>>>

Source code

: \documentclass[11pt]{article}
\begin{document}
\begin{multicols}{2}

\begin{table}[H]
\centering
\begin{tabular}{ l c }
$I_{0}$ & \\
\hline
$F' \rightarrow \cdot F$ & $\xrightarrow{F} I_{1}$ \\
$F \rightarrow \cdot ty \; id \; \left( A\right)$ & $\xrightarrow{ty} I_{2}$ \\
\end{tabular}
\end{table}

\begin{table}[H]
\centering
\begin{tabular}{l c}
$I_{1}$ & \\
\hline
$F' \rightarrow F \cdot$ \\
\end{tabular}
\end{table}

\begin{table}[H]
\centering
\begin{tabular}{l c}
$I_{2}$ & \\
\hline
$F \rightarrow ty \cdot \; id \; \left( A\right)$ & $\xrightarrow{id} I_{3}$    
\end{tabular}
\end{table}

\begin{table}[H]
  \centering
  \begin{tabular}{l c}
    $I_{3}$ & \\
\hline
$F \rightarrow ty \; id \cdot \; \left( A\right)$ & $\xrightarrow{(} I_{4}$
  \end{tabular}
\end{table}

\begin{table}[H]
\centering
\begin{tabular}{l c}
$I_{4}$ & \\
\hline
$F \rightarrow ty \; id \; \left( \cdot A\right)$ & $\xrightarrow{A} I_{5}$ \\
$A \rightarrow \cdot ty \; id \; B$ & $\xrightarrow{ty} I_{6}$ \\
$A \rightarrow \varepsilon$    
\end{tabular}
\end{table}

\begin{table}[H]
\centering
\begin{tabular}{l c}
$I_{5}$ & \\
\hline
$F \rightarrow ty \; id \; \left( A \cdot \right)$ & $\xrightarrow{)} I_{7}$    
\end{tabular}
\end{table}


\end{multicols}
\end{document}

<<<

**About this task:**
Nothing but a number belongs in the answer: the tally of lines in the data holding "xrightarrow".

**Your response:**
7